BEGIN
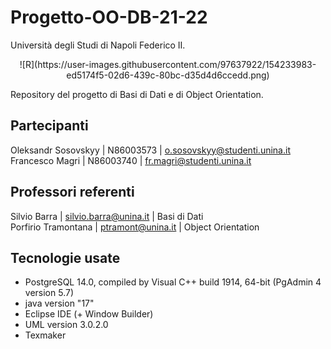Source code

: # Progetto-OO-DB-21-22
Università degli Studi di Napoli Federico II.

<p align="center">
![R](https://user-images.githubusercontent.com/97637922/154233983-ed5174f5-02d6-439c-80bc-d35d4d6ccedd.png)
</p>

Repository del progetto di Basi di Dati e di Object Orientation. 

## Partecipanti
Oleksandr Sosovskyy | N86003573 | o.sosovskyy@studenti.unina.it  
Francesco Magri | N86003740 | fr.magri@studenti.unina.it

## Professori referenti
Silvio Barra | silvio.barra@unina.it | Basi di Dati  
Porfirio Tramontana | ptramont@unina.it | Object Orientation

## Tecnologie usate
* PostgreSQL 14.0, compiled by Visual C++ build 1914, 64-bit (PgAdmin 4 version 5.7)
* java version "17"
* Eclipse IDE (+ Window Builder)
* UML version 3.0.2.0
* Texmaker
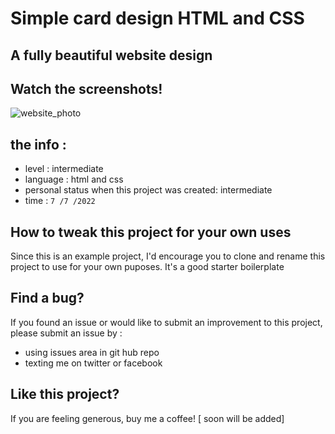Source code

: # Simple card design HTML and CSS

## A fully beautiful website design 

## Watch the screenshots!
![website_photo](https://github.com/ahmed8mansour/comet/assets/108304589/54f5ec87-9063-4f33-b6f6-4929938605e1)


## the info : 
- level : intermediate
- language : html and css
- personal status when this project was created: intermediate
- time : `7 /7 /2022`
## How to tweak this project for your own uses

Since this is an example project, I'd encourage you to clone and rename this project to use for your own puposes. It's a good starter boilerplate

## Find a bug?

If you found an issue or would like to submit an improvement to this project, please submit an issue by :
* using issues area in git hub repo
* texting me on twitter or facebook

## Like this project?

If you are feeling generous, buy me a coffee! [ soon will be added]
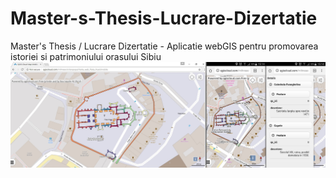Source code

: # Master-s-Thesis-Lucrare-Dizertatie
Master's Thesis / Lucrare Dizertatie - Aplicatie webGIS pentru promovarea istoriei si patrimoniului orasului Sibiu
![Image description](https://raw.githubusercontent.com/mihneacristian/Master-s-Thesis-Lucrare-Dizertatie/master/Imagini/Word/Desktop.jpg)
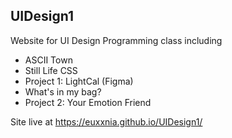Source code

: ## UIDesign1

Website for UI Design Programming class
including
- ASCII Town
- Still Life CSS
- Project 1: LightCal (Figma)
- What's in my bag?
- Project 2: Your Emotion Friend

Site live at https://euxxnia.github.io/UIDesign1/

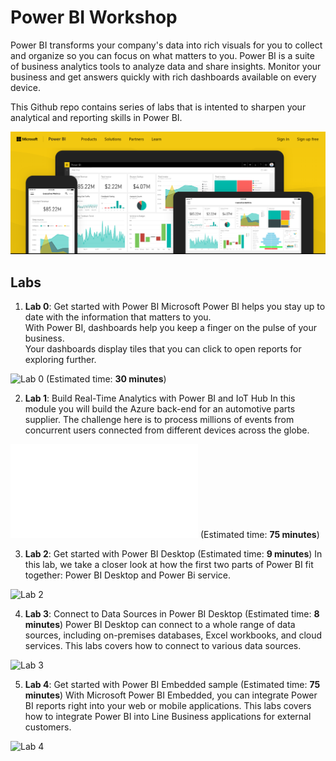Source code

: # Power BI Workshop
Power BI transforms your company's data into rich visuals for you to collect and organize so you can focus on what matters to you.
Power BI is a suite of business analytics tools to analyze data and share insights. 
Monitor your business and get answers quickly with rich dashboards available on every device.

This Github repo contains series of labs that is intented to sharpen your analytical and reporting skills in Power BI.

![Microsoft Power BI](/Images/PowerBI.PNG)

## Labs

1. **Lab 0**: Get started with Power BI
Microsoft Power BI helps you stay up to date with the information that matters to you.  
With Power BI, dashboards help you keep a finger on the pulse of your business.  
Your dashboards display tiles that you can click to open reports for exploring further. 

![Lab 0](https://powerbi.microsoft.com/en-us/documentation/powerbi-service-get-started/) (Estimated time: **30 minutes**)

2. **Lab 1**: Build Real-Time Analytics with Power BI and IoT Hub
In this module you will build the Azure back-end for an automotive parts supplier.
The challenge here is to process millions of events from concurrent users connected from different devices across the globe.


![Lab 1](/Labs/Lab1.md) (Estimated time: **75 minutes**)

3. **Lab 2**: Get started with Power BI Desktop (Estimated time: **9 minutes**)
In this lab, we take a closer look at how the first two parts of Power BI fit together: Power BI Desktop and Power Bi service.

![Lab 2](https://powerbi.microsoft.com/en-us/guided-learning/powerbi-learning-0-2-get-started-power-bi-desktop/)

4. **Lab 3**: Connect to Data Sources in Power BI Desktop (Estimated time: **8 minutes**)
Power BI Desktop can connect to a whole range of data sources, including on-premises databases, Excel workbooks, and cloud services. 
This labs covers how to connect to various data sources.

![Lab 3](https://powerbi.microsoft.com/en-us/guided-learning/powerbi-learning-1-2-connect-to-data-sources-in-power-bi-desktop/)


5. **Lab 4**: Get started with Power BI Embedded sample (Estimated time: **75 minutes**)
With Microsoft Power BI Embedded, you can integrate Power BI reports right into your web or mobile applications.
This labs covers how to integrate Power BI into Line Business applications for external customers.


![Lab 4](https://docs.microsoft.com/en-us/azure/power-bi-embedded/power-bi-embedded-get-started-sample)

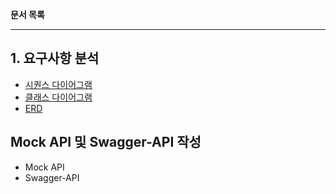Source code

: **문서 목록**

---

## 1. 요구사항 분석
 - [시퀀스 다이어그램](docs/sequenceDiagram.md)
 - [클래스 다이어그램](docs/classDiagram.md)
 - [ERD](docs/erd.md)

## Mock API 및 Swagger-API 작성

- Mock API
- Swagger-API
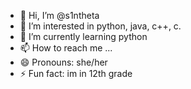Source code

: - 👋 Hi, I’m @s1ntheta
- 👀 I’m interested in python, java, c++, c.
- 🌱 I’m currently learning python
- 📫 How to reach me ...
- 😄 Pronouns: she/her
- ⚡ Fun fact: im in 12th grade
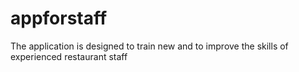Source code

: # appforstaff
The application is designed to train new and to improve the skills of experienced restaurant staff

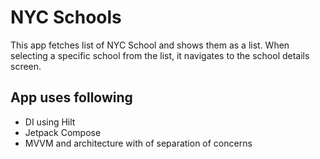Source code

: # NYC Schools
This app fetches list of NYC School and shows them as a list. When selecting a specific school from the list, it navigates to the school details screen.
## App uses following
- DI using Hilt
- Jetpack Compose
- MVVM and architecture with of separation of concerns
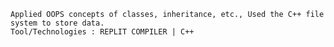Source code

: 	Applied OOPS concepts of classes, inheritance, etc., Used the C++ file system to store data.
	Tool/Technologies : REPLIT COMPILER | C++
END
Exercise:
Only the pictures stay behind; everything else in the data above is to be retyped exactly.

Finished exercise:
Source code

: # Progetto-OO-DB-21-22
Università degli Studi di Napoli Federico II.

<p align="center">
![R](https://user-images.githubusercontent.com/97637922/154233983-ed5174f5-02d6-439c-80bc-d35d4d6ccedd.png)
</p>

Repository del progetto di Basi di Dati e di Object Orientation. 

## Partecipanti
Oleksandr Sosovskyy | N86003573 | o.sosovskyy@studenti.unina.it  
Francesco Magri | N86003740 | fr.magri@studenti.unina.it

## Professori referenti
Silvio Barra | silvio.barra@unina.it | Basi di Dati  
Porfirio Tramontana | ptramont@unina.it | Object Orientation

## Tecnologie usate
* PostgreSQL 14.0, compiled by Visual C++ build 1914, 64-bit (PgAdmin 4 version 5.7)
* java version "17"
* Eclipse IDE (+ Window Builder)
* UML version 3.0.2.0
* Texmaker
Source code

: # Simple card design HTML and CSS

## A fully beautiful website design 

## Watch the screenshots!
![website_photo](https://github.com/ahmed8mansour/comet/assets/108304589/54f5ec87-9063-4f33-b6f6-4929938605e1)


## the info : 
- level : intermediate
- language : html and css
- personal status when this project was created: intermediate
- time : `7 /7 /2022`
## How to tweak this project for your own uses

Since this is an example project, I'd encourage you to clone and rename this project to use for your own puposes. It's a good starter boilerplate

## Find a bug?

If you found an issue or would like to submit an improvement to this project, please submit an issue by :
* using issues area in git hub repo
* texting me on twitter or facebook

## Like this project?

If you are feeling generous, buy me a coffee! [ soon will be added]
Source code

: # Master-s-Thesis-Lucrare-Dizertatie
Master's Thesis / Lucrare Dizertatie - Aplicatie webGIS pentru promovarea istoriei si patrimoniului orasului Sibiu
![Image description](https://raw.githubusercontent.com/mihneacristian/Master-s-Thesis-Lucrare-Dizertatie/master/Imagini/Word/Desktop.jpg)
Source code

: ## UIDesign1

Website for UI Design Programming class
including
- ASCII Town
- Still Life CSS
- Project 1: LightCal (Figma)
- What's in my bag?
- Project 2: Your Emotion Friend

Site live at https://euxxnia.github.io/UIDesign1/

Source code

: # Power BI Workshop
Power BI transforms your company's data into rich visuals for you to collect and organize so you can focus on what matters to you.
Power BI is a suite of business analytics tools to analyze data and share insights. 
Monitor your business and get answers quickly with rich dashboards available on every device.

This Github repo contains series of labs that is intented to sharpen your analytical and reporting skills in Power BI.

![Microsoft Power BI](/Images/PowerBI.PNG)

## Labs

1. **Lab 0**: Get started with Power BI
Microsoft Power BI helps you stay up to date with the information that matters to you.  
With Power BI, dashboards help you keep a finger on the pulse of your business.  
Your dashboards display tiles that you can click to open reports for exploring further. 

![Lab 0](https://powerbi.microsoft.com/en-us/documentation/powerbi-service-get-started/) (Estimated time: **30 minutes**)

2. **Lab 1**: Build Real-Time Analytics with Power BI and IoT Hub
In this module you will build the Azure back-end for an automotive parts supplier.
The challenge here is to process millions of events from concurrent users connected from different devices across the globe.


![Lab 1](/Labs/Lab1.md) (Estimated time: **75 minutes**)

3. **Lab 2**: Get started with Power BI Desktop (Estimated time: **9 minutes**)
In this lab, we take a closer look at how the first two parts of Power BI fit together: Power BI Desktop and Power Bi service.

![Lab 2](https://powerbi.microsoft.com/en-us/guided-learning/powerbi-learning-0-2-get-started-power-bi-desktop/)

4. **Lab 3**: Connect to Data Sources in Power BI Desktop (Estimated time: **8 minutes**)
Power BI Desktop can connect to a whole range of data sources, including on-premises databases, Excel workbooks, and cloud services. 
This labs covers how to connect to various data sources.

![Lab 3](https://powerbi.microsoft.com/en-us/guided-learning/powerbi-learning-1-2-connect-to-data-sources-in-power-bi-desktop/)


5. **Lab 4**: Get started with Power BI Embedded sample (Estimated time: **75 minutes**)
With Microsoft Power BI Embedded, you can integrate Power BI reports right into your web or mobile applications.
This labs covers how to integrate Power BI into Line Business applications for external customers.


![Lab 4](https://docs.microsoft.com/en-us/azure/power-bi-embedded/power-bi-embedded-get-started-sample)

Source code

: **문서 목록**

---

## 1. 요구사항 분석
 - [시퀀스 다이어그램](docs/sequenceDiagram.md)
 - [클래스 다이어그램](docs/classDiagram.md)
 - [ERD](docs/erd.md)

## Mock API 및 Swagger-API 작성

- Mock API
- Swagger-API
Source code

: - 👋 Hi, I’m @s1ntheta
- 👀 I’m interested in python, java, c++, c.
- 🌱 I’m currently learning python
- 📫 How to reach me ...
- 😄 Pronouns: she/her
- ⚡ Fun fact: im in 12th grade
Source code

: # appforstaff
The application is designed to train new and to improve the skills of experienced restaurant staff

Source code

: # NYC Schools
This app fetches list of NYC School and shows them as a list. When selecting a specific school from the list, it navigates to the school details screen.
## App uses following
- DI using Hilt
- Jetpack Compose
- MVVM and architecture with of separation of concerns
Source code

: 	Applied OOPS concepts of classes, inheritance, etc., Used the C++ file system to store data.
	Tool/Technologies : REPLIT COMPILER | C++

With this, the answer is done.